Khaled Alzahrani; Fiona Carley; Arun Brahma; Debbie Morley; M Chantal Hillarby

doi:10.1097/MD.0000000000008563

. 2017 Nov 17;96(46):e8563. doi: 10.1097/MD.0000000000008563

Corneal clarity measurements in healthy volunteers across different age groups

Observational study

Khaled Alzahrani ^a,^∗, Fiona Carley ^b, Arun Brahma ^b, Debbie Morley ^b, M Chantal Hillarby ^a

Editor: Khaled Ahmed Abdelrahman

PMCID: PMC5704810 PMID: 29145265

Abstract

The aim of this study was to standardize and investigate the changes in corneal clarity with age. Densitometry software for the Oculus Pentacam was used to examine corneal clarity at different age groups.
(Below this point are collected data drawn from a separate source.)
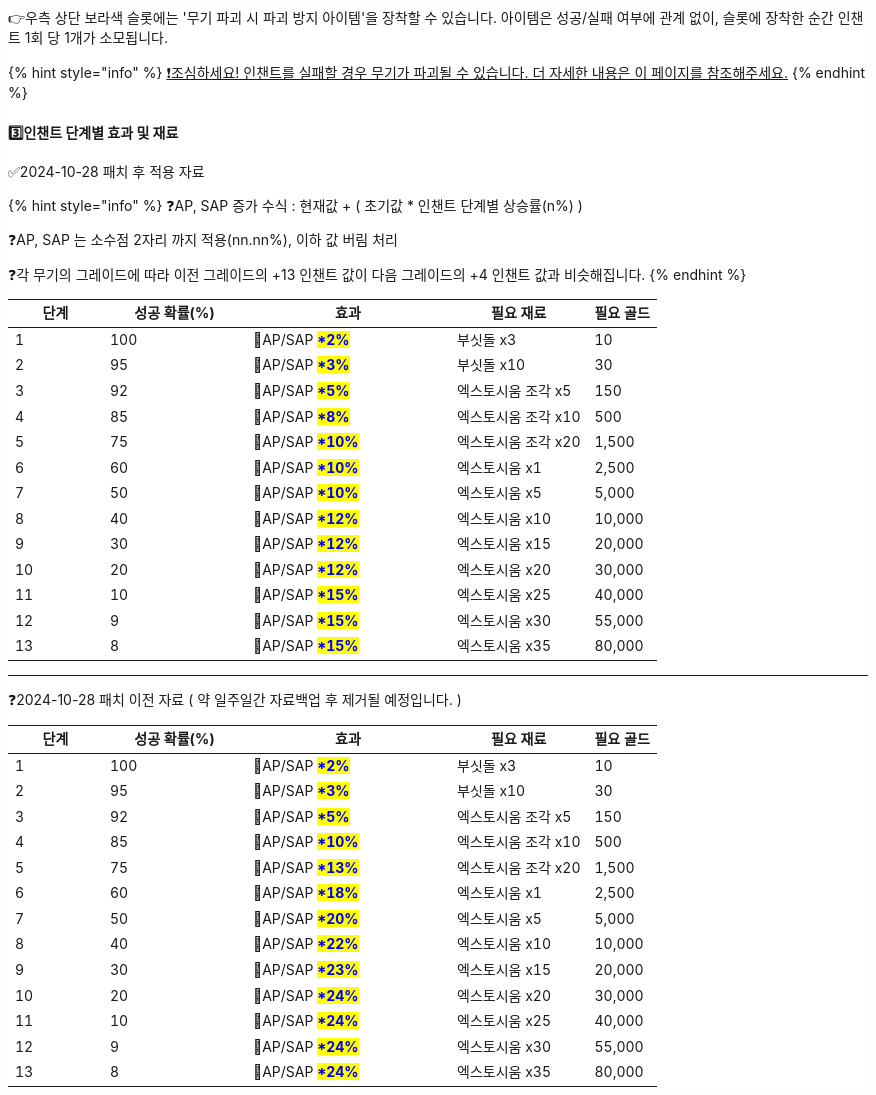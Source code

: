 👉우측 상단 보라색 슬롯에는 '무기 파괴 시 파괴 방지 아이템'을 장착할 수 있습니다. 아이템은 성공/실패 여부에 관계 없이, 슬롯에 장착한 순간 인챈트 1회 당 1개가 소모됩니다.

{% hint style="info" %}
[❗조심하세요! 인챈트를 실패할 경우 무기가 파괴될 수 있습니다. 더 자세한 내용은 이 페이지를 참조해주세요.](enchantment-failed.md)
{% endhint %}

#### 3️⃣인챈트 단계별 효과 및 재료

✅2024-10-28 패치 후 적용 자료

{% hint style="info" %}
❓AP, SAP 증가 수식 : 현재값 + ( 초기값 \* 인챈트 단계별 상승률(n%) )&#x20;

❓AP, SAP 는 소수점 2자리 까지 적용(nn.nn%), 이하 값 버림 처리&#x20;

❓각 무기의 그레이드에 따라 이전 그레이드의 +13 인챈트 값이 다음 그레이드의 +4 인챈트 값과 비슷해집니다.
{% endhint %}

<table><thead><tr><th width="81">단계</th><th width="129">성공 확률(%)</th><th width="190">효과</th><th>필요 재료</th><th>필요 골드</th></tr></thead><tbody><tr><td>1</td><td>100</td><td>🔺AP/SAP <mark style="color:blue;"><strong>*2%</strong></mark></td><td>부싯돌  x3</td><td>10</td></tr><tr><td>2</td><td>95</td><td>🔺AP/SAP  <mark style="color:blue;"><strong>*3%</strong></mark></td><td>부싯돌  x10</td><td>30</td></tr><tr><td>3</td><td>92</td><td>🔺AP/SAP  <mark style="color:blue;"><strong>*5%</strong></mark></td><td>엑스토시움 조각 x5</td><td>150</td></tr><tr><td>4</td><td>85</td><td>🔺AP/SAP  <mark style="color:blue;"><strong>*8%</strong></mark></td><td>엑스토시움 조각 x10</td><td>500</td></tr><tr><td>5</td><td>75</td><td>🔺AP/SAP  <mark style="color:blue;"><strong>*10%</strong></mark></td><td>엑스토시움 조각 x20</td><td>1,500</td></tr><tr><td>6</td><td>60</td><td>🔺AP/SAP  <mark style="color:blue;"><strong>*10%</strong></mark></td><td>엑스토시움 x1</td><td>2,500</td></tr><tr><td>7</td><td>50</td><td>🔺AP/SAP  <mark style="color:blue;"><strong>*10%</strong></mark></td><td>엑스토시움 x5</td><td>5,000</td></tr><tr><td>8</td><td>40</td><td>🔺AP/SAP  <mark style="color:blue;"><strong>*12%</strong></mark></td><td>엑스토시움 x10</td><td>10,000</td></tr><tr><td>9</td><td>30</td><td>🔺AP/SAP  <mark style="color:blue;"><strong>*12%</strong></mark></td><td>엑스토시움 x15</td><td>20,000</td></tr><tr><td>10</td><td>20</td><td>🔺AP/SAP  <mark style="color:blue;"><strong>*12%</strong></mark></td><td>엑스토시움 x20</td><td>30,000</td></tr><tr><td>11</td><td>10</td><td>🔺AP/SAP  <mark style="color:blue;"><strong>*15%</strong></mark></td><td>엑스토시움 x25</td><td>40,000</td></tr><tr><td>12</td><td>9</td><td>🔺AP/SAP  <mark style="color:blue;"><strong>*15%</strong></mark></td><td>엑스토시움 x30</td><td>55,000</td></tr><tr><td>13</td><td>8</td><td>🔺AP/SAP  <mark style="color:blue;"><strong>*15%</strong></mark></td><td>엑스토시움 x35</td><td>80,000</td></tr></tbody></table>

***

❓2024-10-28 패치 이전 자료 ( 약 일주일간 자료백업 후 제거될 예정입니다. )

<table><thead><tr><th width="81">단계</th><th width="129">성공 확률(%)</th><th width="190">효과</th><th>필요 재료</th><th>필요 골드</th></tr></thead><tbody><tr><td>1</td><td>100</td><td>🔺AP/SAP <mark style="color:blue;"><strong>*2%</strong></mark></td><td>부싯돌  x3</td><td>10</td></tr><tr><td>2</td><td>95</td><td>🔺AP/SAP  <mark style="color:blue;"><strong>*3%</strong></mark></td><td>부싯돌  x10</td><td>30</td></tr><tr><td>3</td><td>92</td><td>🔺AP/SAP  <mark style="color:blue;"><strong>*5%</strong></mark></td><td>엑스토시움 조각 x5</td><td>150</td></tr><tr><td>4</td><td>85</td><td>🔺AP/SAP  <mark style="color:blue;"><strong>*10%</strong></mark></td><td>엑스토시움 조각 x10</td><td>500</td></tr><tr><td>5</td><td>75</td><td>🔺AP/SAP  <mark style="color:blue;"><strong>*13%</strong></mark></td><td>엑스토시움 조각 x20</td><td>1,500</td></tr><tr><td>6</td><td>60</td><td>🔺AP/SAP  <mark style="color:blue;"><strong>*18%</strong></mark></td><td>엑스토시움 x1</td><td>2,500</td></tr><tr><td>7</td><td>50</td><td>🔺AP/SAP  <mark style="color:blue;"><strong>*20%</strong></mark></td><td>엑스토시움 x5</td><td>5,000</td></tr><tr><td>8</td><td>40</td><td>🔺AP/SAP  <mark style="color:blue;"><strong>*22%</strong></mark></td><td>엑스토시움 x10</td><td>10,000</td></tr><tr><td>9</td><td>30</td><td>🔺AP/SAP  <mark style="color:blue;"><strong>*23%</strong></mark></td><td>엑스토시움 x15</td><td>20,000</td></tr><tr><td>10</td><td>20</td><td>🔺AP/SAP  <mark style="color:blue;"><strong>*24%</strong></mark></td><td>엑스토시움 x20</td><td>30,000</td></tr><tr><td>11</td><td>10</td><td>🔺AP/SAP  <mark style="color:blue;"><strong>*24%</strong></mark></td><td>엑스토시움 x25</td><td>40,000</td></tr><tr><td>12</td><td>9</td><td>🔺AP/SAP  <mark style="color:blue;"><strong>*24%</strong></mark></td><td>엑스토시움 x30</td><td>55,000</td></tr><tr><td>13</td><td>8</td><td>🔺AP/SAP  <mark style="color:blue;"><strong>*24%</strong></mark></td><td>엑스토시움 x35</td><td>80,000</td></tr></tbody></table>
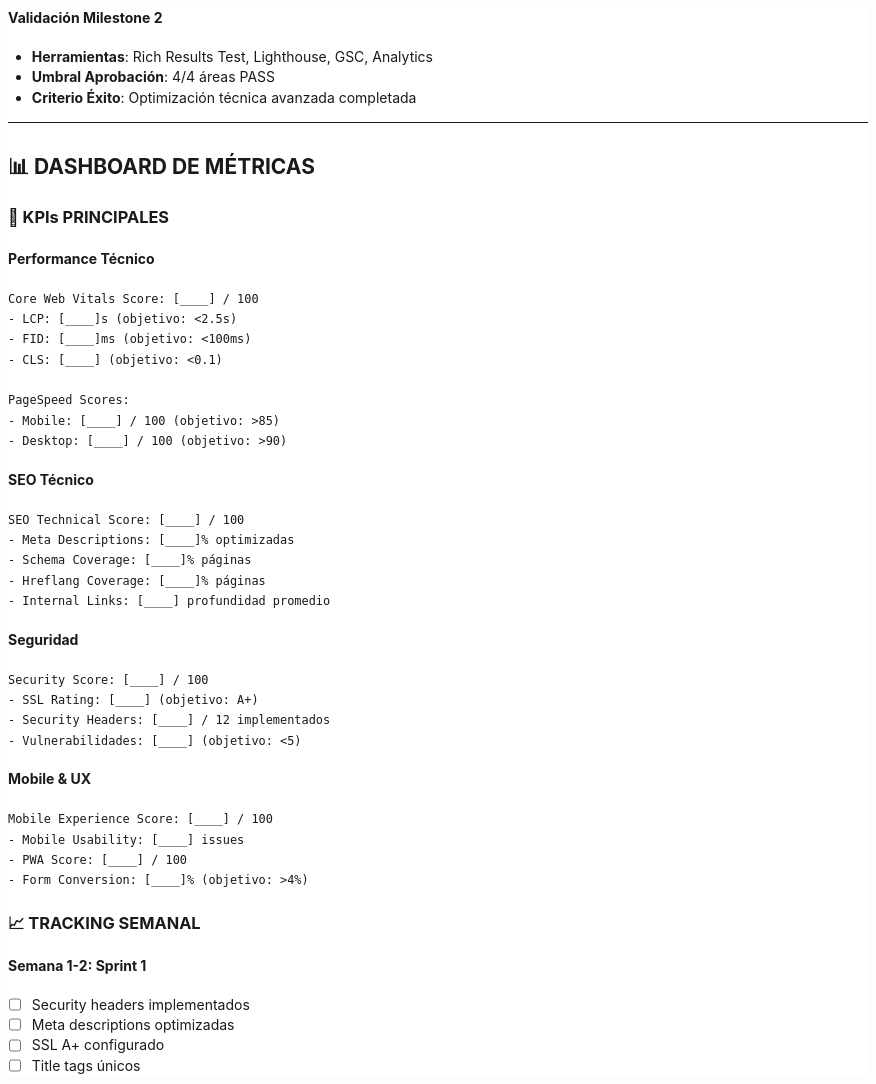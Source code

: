 #### **Validación Milestone 2**
- **Herramientas**: Rich Results Test, Lighthouse, GSC, Analytics
- **Umbral Aprobación**: 4/4 áreas PASS
- **Criterio Éxito**: Optimización técnica avanzada completada

---

## 📊 **DASHBOARD DE MÉTRICAS**

### **🎯 KPIs PRINCIPALES**

#### **Performance Técnico**
```
Core Web Vitals Score: [____] / 100
- LCP: [____]s (objetivo: <2.5s)
- FID: [____]ms (objetivo: <100ms)  
- CLS: [____] (objetivo: <0.1)

PageSpeed Scores:
- Mobile: [____] / 100 (objetivo: >85)
- Desktop: [____] / 100 (objetivo: >90)
```

#### **SEO Técnico**
```
SEO Technical Score: [____] / 100
- Meta Descriptions: [____]% optimizadas
- Schema Coverage: [____]% páginas
- Hreflang Coverage: [____]% páginas
- Internal Links: [____] profundidad promedio
```

#### **Seguridad**
```
Security Score: [____] / 100
- SSL Rating: [____] (objetivo: A+)
- Security Headers: [____] / 12 implementados
- Vulnerabilidades: [____] (objetivo: <5)
```

#### **Mobile & UX**
```
Mobile Experience Score: [____] / 100
- Mobile Usability: [____] issues
- PWA Score: [____] / 100
- Form Conversion: [____]% (objetivo: >4%)
```

### **📈 TRACKING SEMANAL**

#### **Semana 1-2: Sprint 1**
- [ ] Security headers implementados
- [ ] Meta descriptions optimizadas
- [ ] SSL A+ configurado
- [ ] Title tags únicos
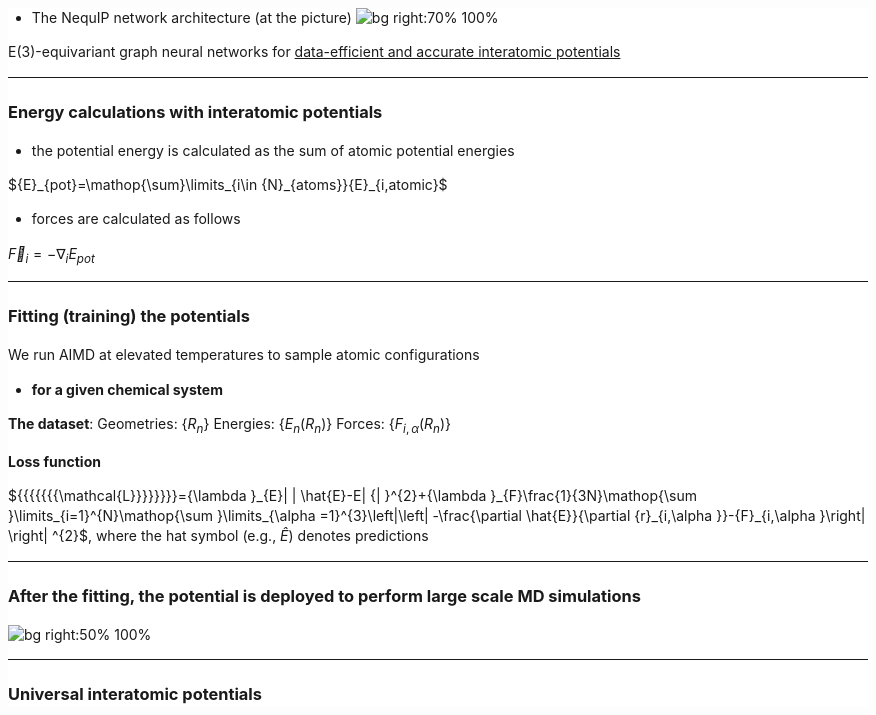 
- The NequIP network architecture (at the picture)
![bg right:70% 100%](https://media.springernature.com/full/springer-static/image/art%3A10.1038%2Fs41467-022-29939-5/MediaObjects/41467_2022_29939_Fig1_HTML.png?as=webp)


<footer>E(3)-equivariant graph neural networks for 
 <a href="https://www.nature.com/articles/s41467-022-29939-5">data-efficient and accurate interatomic potentials</a></footer>


---
<style scoped>section{font-size:24px;}</style>

### Energy calculations with interatomic potentials

- the potential energy is calculated as the sum of atomic potential energies

${E}_{pot}=\mathop{\sum}\limits_{i\in {N}_{atoms}}{E}_{i,atomic}$

- forces are calculated as follows

${\vec{F}}_{i}=-{\nabla }_{i}{E}_{pot}$

---
<style scoped>section{font-size:24px;}</style>

### Fitting (training) the potentials

We run AIMD at elevated temperatures to sample atomic configurations
- **for a given chemical system**

**The dataset**:
Geometries: {$R_n$}
Energies: {$E_n(R_n)$}
Forces: {$F_{i, \alpha}(R_n)$}


**Loss function**


${{{{{{{\mathcal{L}}}}}}}}={\lambda }_{E}| | \hat{E}-E| {| }^{2}+{\lambda }_{F}\frac{1}{3N}\mathop{\sum }\limits_{i=1}^{N}\mathop{\sum }\limits_{\alpha =1}^{3}\left|\left| -\frac{\partial \hat{E}}{\partial {r}_{i,\alpha }}-{F}_{i,\alpha }\right| \right| ^{2}$, where the hat symbol (e.g., $\hat{E}$) denotes predictions

---
<style scoped>section{font-size:24px;}</style>

### After the fitting, the potential is deployed to perform large scale MD simulations

![bg right:50% 100%](https://github.com/mir-group/nequip_mrs_tutorial/blob/master/all.png?raw=true)

___

<style scoped>section{font-size:24px;}</style>

### Universal interatomic potentials
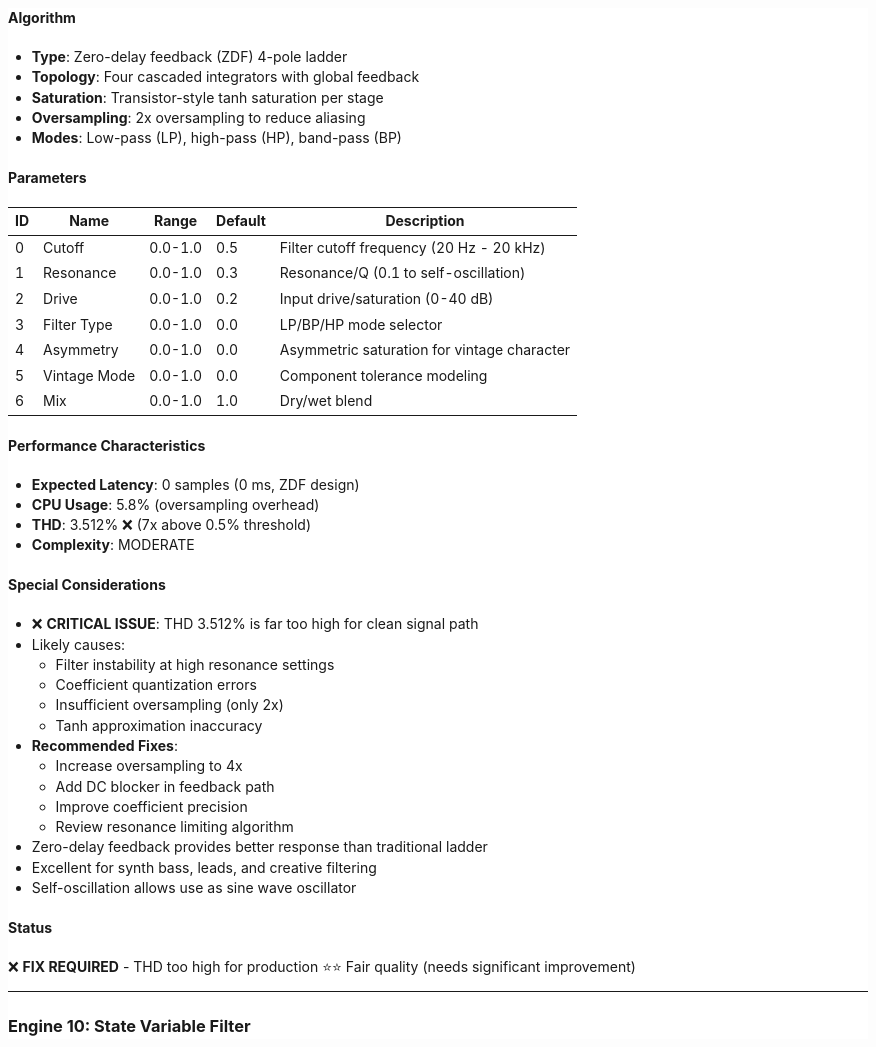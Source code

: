 #### Algorithm
- **Type**: Zero-delay feedback (ZDF) 4-pole ladder
- **Topology**: Four cascaded integrators with global feedback
- **Saturation**: Transistor-style tanh saturation per stage
- **Oversampling**: 2x oversampling to reduce aliasing
- **Modes**: Low-pass (LP), high-pass (HP), band-pass (BP)

#### Parameters
| ID | Name | Range | Default | Description |
|----|------|-------|---------|-------------|
| 0 | Cutoff | 0.0-1.0 | 0.5 | Filter cutoff frequency (20 Hz - 20 kHz) |
| 1 | Resonance | 0.0-1.0 | 0.3 | Resonance/Q (0.1 to self-oscillation) |
| 2 | Drive | 0.0-1.0 | 0.2 | Input drive/saturation (0-40 dB) |
| 3 | Filter Type | 0.0-1.0 | 0.0 | LP/BP/HP mode selector |
| 4 | Asymmetry | 0.0-1.0 | 0.0 | Asymmetric saturation for vintage character |
| 5 | Vintage Mode | 0.0-1.0 | 0.0 | Component tolerance modeling |
| 6 | Mix | 0.0-1.0 | 1.0 | Dry/wet blend |

#### Performance Characteristics
- **Expected Latency**: 0 samples (0 ms, ZDF design)
- **CPU Usage**: 5.8% (oversampling overhead)
- **THD**: 3.512% ❌ (7x above 0.5% threshold)
- **Complexity**: MODERATE

#### Special Considerations
- ❌ **CRITICAL ISSUE**: THD 3.512% is far too high for clean signal path
- Likely causes:
  - Filter instability at high resonance settings
  - Coefficient quantization errors
  - Insufficient oversampling (only 2x)
  - Tanh approximation inaccuracy
- **Recommended Fixes**:
  - Increase oversampling to 4x
  - Add DC blocker in feedback path
  - Improve coefficient precision
  - Review resonance limiting algorithm
- Zero-delay feedback provides better response than traditional ladder
- Excellent for synth bass, leads, and creative filtering
- Self-oscillation allows use as sine wave oscillator

#### Status
❌ **FIX REQUIRED** - THD too high for production
⭐⭐ Fair quality (needs significant improvement)

---

### Engine 10: State Variable Filter
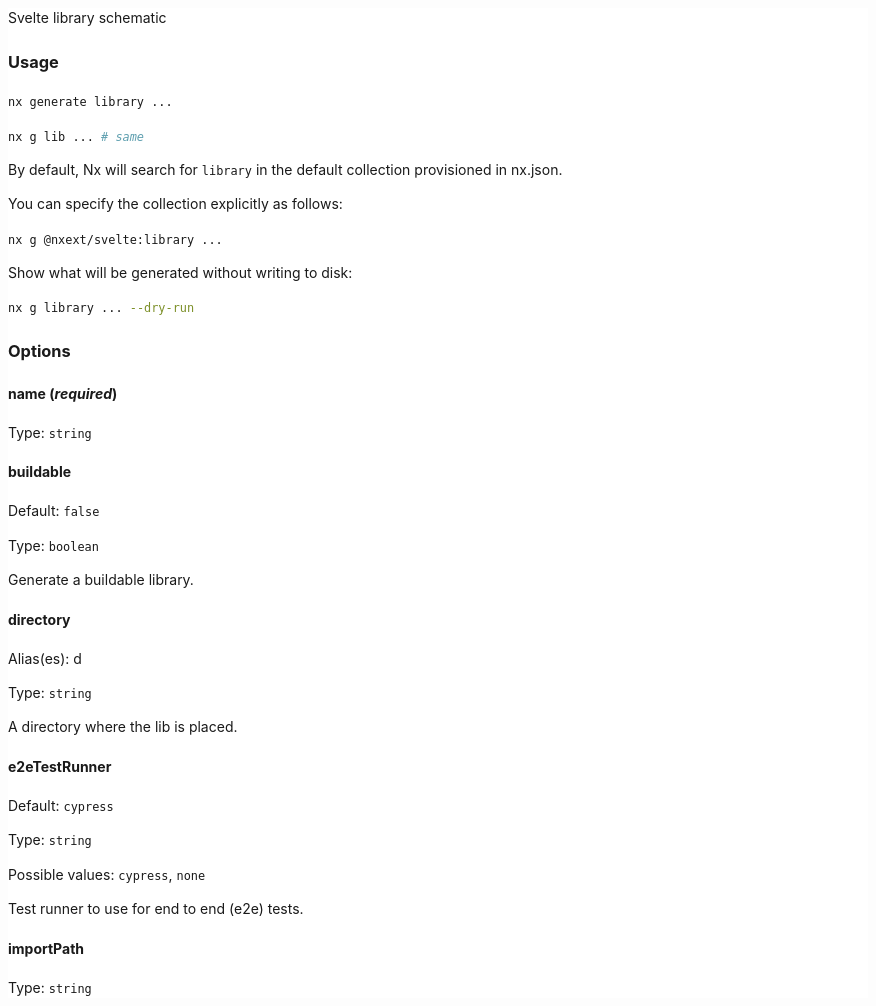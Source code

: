 Svelte library schematic

### Usage

```bash
nx generate library ...
```

```bash
nx g lib ... # same
```

By default, Nx will search for `library` in the default collection provisioned in nx.json.

You can specify the collection explicitly as follows:

```bash
nx g @nxext/svelte:library ...
```

Show what will be generated without writing to disk:

```bash
nx g library ... --dry-run
```

### Options

#### name (_**required**_)

Type: `string`

#### buildable

Default: `false`

Type: `boolean`

Generate a buildable library.

#### directory

Alias(es): d

Type: `string`

A directory where the lib is placed.

#### e2eTestRunner

Default: `cypress`

Type: `string`

Possible values: `cypress`, `none`

Test runner to use for end to end (e2e) tests.

#### importPath

Type: `string`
A total of 192 eyes from 97 healthy participants were included in this cohort comparative nonrandomized, cross-sectional study. An Oculus Pentcam was used to image the cornea of healthy participants grouped by age (between 10 and 70 years old). Data from the densitometry output have been used to determine clarity in concentric zones and different depths of the cornea.

Corneal densitometry (CD) across all ages showed significant differences between groups when divided into the following layers: anterior, central, and posterior or divided into 0 to 2, 2 to 6, and 6 to 10 mm concentric zones (P < .05). The most striking decrease in clarity occurred with age in all 3 layers of the periphery (6–10 mm) (P < .05). In addition, we showed that the 10 to 19-year age group had lower clarity than the 20 to 30-age group (P < .05), and after 30 years, the cornea shows a steady progression of increased or decreased clarity.

The values for CD, as well as for separate subdivisions based on layer and surface area, might provide a standard for use in further studies and clinical practice. This study established that relation between CD and age is differed when the cornea is divided into layers and zones. This study suggests that there are other factors that may play an essential role in corneal clarity as well as age.

Keywords: apoptosis, cornea, densitometry, keratocyte, stroma

1. Introduction

Corneal stromal transparency relies on the organized collagen fibrils arranged in parallel to form lamellae resulting in no or very minimal light scattering.^[1] For both sclera and cornea, collagen is termed as the fundamental structural constituent. Its intense tensile strength is capable of facilitating the globe with a flexible, shielding coat. The stroma and Bowman layer essentially house the corneal collagen, with the former region comprising of 90% of a hydrated cornea's entire thickness. Going by the arguments stipulated,^[2] the corneal stroma is composed of a vastly structured arrangement of small-diameter collagen fibrils supported apart by a proteoglycan matrix, which ensure uniformity in inter-fibrillar spacing.

The posterior corneal endothelium and anterior external corneal epithelial cell layer are the key light scattering sources.^[1] The regular cornea disperses light primarily at the tear film-cornea interface and at the air-tear film, just as anticipated from an optically transparent tissue, where the light refraction's index change is presumably maximum with slight interior structures (cornea tissue) scattering, such as cell nuclei and nerves. Due to its uniform arrangement of collagen fibrils, the corneal stroma is able to sustain its clarity in a network-type formation in lamellar sheets^[1,3–5]; this clarity is highly influenced by both the collagen fibrils’ size and fibrils’ spacing within the configuration.^[5]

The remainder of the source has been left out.